Harry Litman [00:30:51]: So basically, if Trump is alive on November 3rd, there may be plenty of political permutations, etcetera. If on the other hand he is alive, let’s say he wins the election, but were to die between then and January 6th, then there actually might be tussles, or is it, as a practical matter, extremely clear that the next president of the United States is Pence?
Steve Vladeck [00:31:17]: So it's not clear legally, in that scenario, I mean the January 6th date looms large there, because if Congress has the opportunity to choose someone other than Trump, right, they’re not bound to choose Pence. I think politically, Harry, they would. But if something were to happen between the 6th and the 20th, I mean just cause we’re playing on all the hypotheticals, once Congress has certified the results of the election, nothing can change before the 20th. And so at noon or 11:58 on the 20th, Pence would be sworn in again to his second term as vice president, and then at noon he would become president by section 1 of the 25th amendment.
Harry Litman [00:32:05]: Wow.

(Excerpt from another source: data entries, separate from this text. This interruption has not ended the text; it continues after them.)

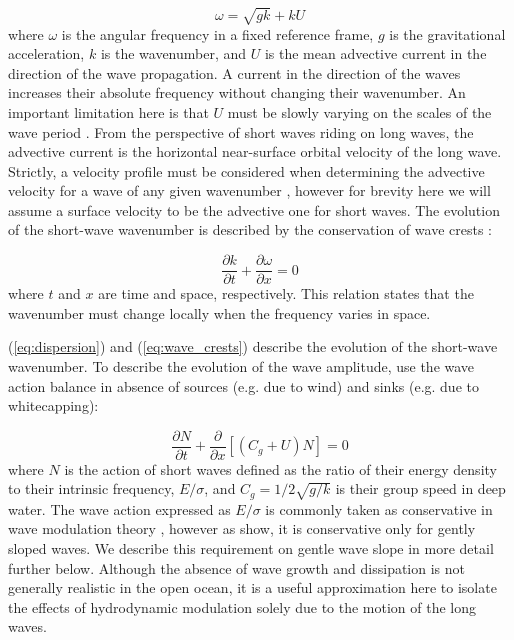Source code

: \documentclass[lineno]{jfm}
\begin{document}
\begin{equation}
\label{eq:dispersion}
\omega = \sqrt{gk} + k U
\end{equation}
where $\omega$ is the angular frequency in a fixed reference frame, $g$ is the
gravitational acceleration, $k$ is the wavenumber, and $U$ is the mean advective
current in the direction of the wave propagation.
A current in the direction of the waves increases their absolute frequency
without changing their wavenumber.
An important limitation here is that $U$ must be slowly varying on the scales of
the wave period \citep{bretherton1968wavetrains}.
From the perspective of short waves riding on long waves, the advective current
is the horizontal near-surface orbital velocity of the long wave.
Strictly, a velocity profile must be considered when determining the
advective velocity for a wave of any given wavenumber \citep{stewart1974hf},
however for brevity here we will assume a surface velocity to be the advective
one for short waves.
The evolution of the short-wave wavenumber is described by the conservation of
wave crests \citep{phillips1981dispersion}:

\begin{equation}
\label{eq:wave_crests}
\dfrac{\partial k}{\partial t}
+ \dfrac{\partial \omega}{\partial x}
= 0
\end{equation}
where $t$ and $x$ are time and space, respectively.
This relation states that the wavenumber must change locally when the frequency
varies in space.

(\ref{eq:dispersion}) and (\ref{eq:wave_crests}) describe the evolution of
the short-wave wavenumber.
To describe the evolution of the wave amplitude, use the wave action balance
\citep{bretherton1968wavetrains} in absence of sources (e.g. due to wind) and
sinks (e.g. due to whitecapping):

\begin{equation}
\label{eq:wave_action}
\dfrac{\partial N}{\partial t}
+ \dfrac{\partial}{\partial x} \left[\left(C_g + U\right)N\right]
= 0
\end{equation}
where $N$ is the action of short waves defined as the ratio of their
energy density to their intrinsic frequency, $E/\sigma$,
and $C_g = 1/2\sqrt{g/k}$ is their group speed in deep water.
The wave action expressed as $E/\sigma$ is commonly taken as
conservative in wave modulation theory
\citep{phillips1981dispersion,longuet1987propagation}, however as
\citet{dysthe1988orbiting} show, it is conservative only for gently sloped waves.
We describe this requirement on gentle wave slope in more detail further below.
Although the absence of wave growth and dissipation is not generally realistic in
the open ocean, it is a useful approximation here to isolate the effects
of hydrodynamic modulation solely due to the motion of the long waves.
\end{document}

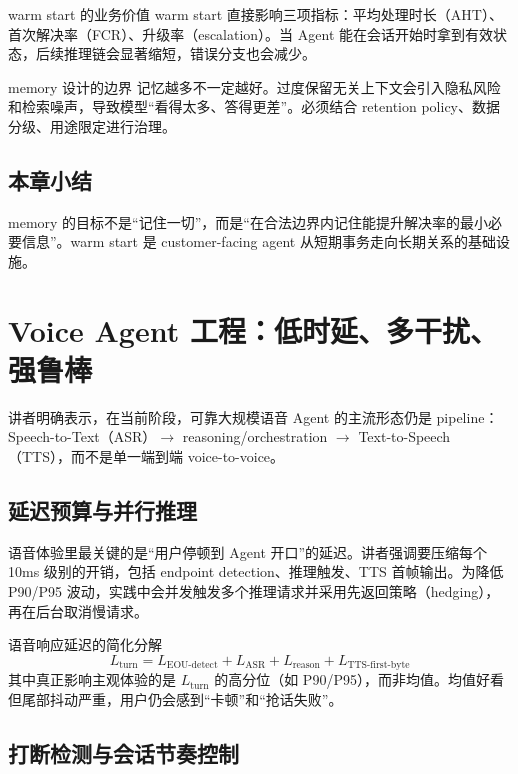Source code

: \documentclass[a4paper]{article}
\begin{document}
\begin{importantbox}{warm start 的业务价值}
warm start 直接影响三项指标：平均处理时长（AHT）、首次解决率（FCR）、升级率（escalation）。当 Agent 能在会话开始时拿到有效状态，后续推理链会显著缩短，错误分支也会减少。
\end{importantbox}

\begin{warningbox}{memory 设计的边界}
记忆越多不一定越好。过度保留无关上下文会引入隐私风险和检索噪声，导致模型“看得太多、答得更差”。必须结合 retention policy、数据分级、用途限定进行治理。
\end{warningbox}

\subsection{本章小结}

memory 的目标不是“记住一切”，而是“在合法边界内记住能提升解决率的最小必要信息”。warm start 是 customer-facing agent 从短期事务走向长期关系的基础设施。

\section{Voice Agent 工程：低时延、多干扰、强鲁棒}

讲者明确表示，在当前阶段，可靠大规模语音 Agent 的主流形态仍是 pipeline：Speech-to-Text（ASR）$\rightarrow$ reasoning/orchestration $\rightarrow$ Text-to-Speech（TTS），而不是单一端到端 voice-to-voice。

\subsection{延迟预算与并行推理}

语音体验里最关键的是“用户停顿到 Agent 开口”的延迟。讲者强调要压缩每个 10ms 级别的开销，包括 endpoint detection、推理触发、TTS 首帧输出。为降低 P90/P95 波动，实践中会并发触发多个推理请求并采用先返回策略（hedging），再在后台取消慢请求。

\begin{knowledgebox}{语音响应延迟的简化分解}
\[
L_{\text{turn}} = L_{\text{EOU-detect}} + L_{\text{ASR}} + L_{\text{reason}} + L_{\text{TTS-first-byte}}
\]
其中真正影响主观体验的是 $L_{\text{turn}}$ 的高分位（如 P90/P95），而非均值。均值好看但尾部抖动严重，用户仍会感到“卡顿”和“抢话失败”。
\end{knowledgebox}

\subsection{打断检测与会话节奏控制}
\end{document}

Now let me ask you this, and this is more terra incognita and sort of more speculation, have you thought about the implications of the virus for the nomination or confirmation hearings of justice Barrett?
Steve Vladeck [00:32:22]: So I will confess that I have, because I’m a nerd and this is what I do…
Harry Litman [00:32:27]: By the way, Mike Lee has just tested positive, so there'll be one fewer senator there.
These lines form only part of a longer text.